Nothing New Under The Sun

Nicholas Carr’s blog is usually good for a different perspective on things and I loved his recent post on music formats. I’ve been musing recently on the impact of music downloads on the future of the "album": does the iTune generation mean the end of the album as piece of musical art? But then, I started to take a long view and realised that before there was any form of recording technology, musicians and performers relied upon their performance art to earn a living. Interestingly, as the record companies wring their hands and moan about digital piracy, the live music scene has never been stronger. What goes around, comes around and maybe we will see a return to performance art rather than the technological – though clinical – art of digital recording. By the way, how many times have you noticed that the latest digitally remastered reissue has lost some of the ambience of the original?

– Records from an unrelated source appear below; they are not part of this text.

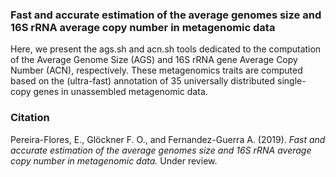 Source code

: ### Fast and accurate estimation of the average genomes size and 16S rRNA average copy number in metagenomic data
Here, we present the ags.sh and acn.sh tools dedicated to the computation of the Average Genome Size (AGS) and 16S rRNA gene Average Copy Number (ACN), respectively. These metagenomics traits are computed based on the (ultra-fast) annotation of 35 universally distributed single-copy genes in unassembled metagenomic data.

### Citation
Pereira-Flores, E., Glöckner F. O., and Fernandez-Guerra A. (2019). _Fast and accurate estimation of the average genomes size and 16S rRNA average copy number in metagenomic data._ Under review.

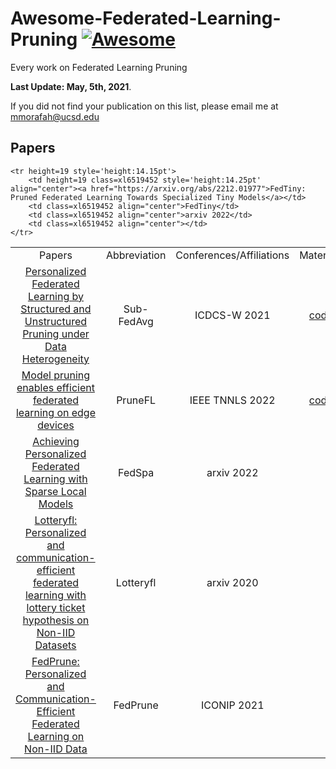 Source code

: # Awesome-Federated-Learning-Pruning [![Awesome](https://awesome.re/badge.svg)](https://awesome.re)
Every work on Federated Learning Pruning

<strong>Last Update: May, 5th, 2021</strong>.	

If you did not find your publication on this list, please email me at mmorafah@ucsd.edu 

## Papers

<table border=0 cellpadding=0 cellspacing=0 >
    <col width="60%" style='mso-width-source:userset;mso-width-alt:6848;width:161pt'>
	<col width="5%" style='mso-width-source:userset;mso-width-alt:26080;width:611pt'>
	<col width="30%" style='mso-width-source:userset;mso-width-alt:10944;width:257pt'>
	<col width="5%" style='mso-width-source:userset;mso-width-alt:4032;width:95pt'>
	<tr height=19 style='height:14.25pt'>
		<td height=19 class=xl6519452 width="60%" align="center">Papers</td>
		<td class=xl6519452 width="5%" align="center">Abbreviation</td>
		<td class=xl6519452 width="30%" align="center">Conferences/Affiliations</td>
		<td class=xl6519452 width="5%" align="center">Materials</td>
	</tr>	
    <tr height=19 style='height:14.15pt'>
		<td height=19 class=xl6519452 style='height:14.25pt' align="center"><a href="https://ieeexplore.ieee.org/abstract/document/9545941">Personalized Federated Learning by Structured and Unstructured Pruning under Data Heterogeneity</a></td>
		<td class=xl6519452 align="center">Sub-FedAvg</td>
        <td class=xl6519452 align="center">ICDCS-W 2021</td>
		<td class=xl6519452 align="center"><a href="https://github.com/MMorafah/Sub-FedAvg">code</a></td>
	</tr>
    <tr height=19 style='height:14.15pt'>
		<td height=19 class=xl6519452 style='height:14.25pt' align="center"><a href="https://arxiv.org/abs/1909.12326">Model pruning enables efficient federated learning on edge devices</a></td>
		<td class=xl6519452 align="center">PruneFL</td>
        <td class=xl6519452 align="center">IEEE TNNLS 2022</td>
		<td class=xl6519452 align="center"><a href="https://github.com/jiangyuang/PruneFL">code</a></td>
	</tr>
    <tr height=19 style='height:14.15pt'>
		<td height=19 class=xl6519452 style='height:14.25pt' align="center"><a href="https://arxiv.org/pdf/2201.11380.pdf">Achieving Personalized Federated Learning with Sparse Local Models</a></td>
		<td class=xl6519452 align="center">FedSpa</td>
        <td class=xl6519452 align="center">arxiv 2022</td>
		<td class=xl6519452 align="center"></td>
	</tr>
    <tr height=19 style='height:14.15pt'>
		<td height=19 class=xl6519452 style='height:14.25pt' align="center"><a href="https://arxiv.org/pdf/2201.11380.pdf">Lotteryfl: Personalized and communication-efficient federated learning with lottery ticket hypothesis on Non-IID Datasets</a></td>
		<td class=xl6519452 align="center">Lotteryfl</td>
        <td class=xl6519452 align="center">arxiv 2020</td>
		<td class=xl6519452 align="center"></td>
	</tr>
    <tr height=19 style='height:14.15pt'>
		<td height=19 class=xl6519452 style='height:14.25pt' align="center"><a href="https://link.springer.com/chapter/10.1007/978-3-030-92307-5_50">FedPrune: Personalized and Communication-Efficient Federated Learning on Non-IID Data</a></td>
		<td class=xl6519452 align="center">FedPrune</td>
        <td class=xl6519452 align="center">ICONIP 2021</td>
		<td class=xl6519452 align="center"></td>
	</tr>
	
    <tr height=19 style='height:14.15pt'>
		<td height=19 class=xl6519452 style='height:14.25pt' align="center"><a href="https://arxiv.org/abs/2212.01977">FedTiny: Pruned Federated Learning Towards Specialized Tiny Models</a></td>
		<td class=xl6519452 align="center">FedTiny</td>
        <td class=xl6519452 align="center">arxiv 2022</td>
		<td class=xl6519452 align="center"></td>
	</tr>
	
</table>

Anyway, Nick Carr added the piece of history I was missing and, in fact, it was a good old standards war – just like VHS vs Betamax, just like HD-DVD vs BluRay, just like Open XML vs ODF. The Long Playing Record was conceived by Columbia, in 1948, as a means of enabling the sale of classical music: the 78’s of the time could hold only a few minutes of music: the LP was targeted to cope with around 17 minutes a side to fit most classical pieces. The 45 RPM standard, by contrast, belonged to RCA and the world of albums and singles was borne out of two contrasting standards being accepted for two different purposes. The market decided and hardware – i.e. record-players – evolved to handle dual formats. In all my teenage years and beyond, amassing shelves of precious vinyl I gave never a thought to industry standards merely to choice and my snobbish eschewing of the single format in favour of the creatively more credible (ie less "commercial") album format which, of course, is as it should be.

Now, in professional life, I find myself looking at another standards debate with shrill voices pronouncing "there can be only one" and that ODF, the Open Document Format, should be the only recognised document standard. I particularly enjoyed Carr’s reference to the "liberation mythology" surrounding the internet and to "historical revisionism". Sometimes, we need to step back, discern the reality from within the fog of spin and propaganda, and realise that the market – as ever – can and will decide. Different needs, different solutions.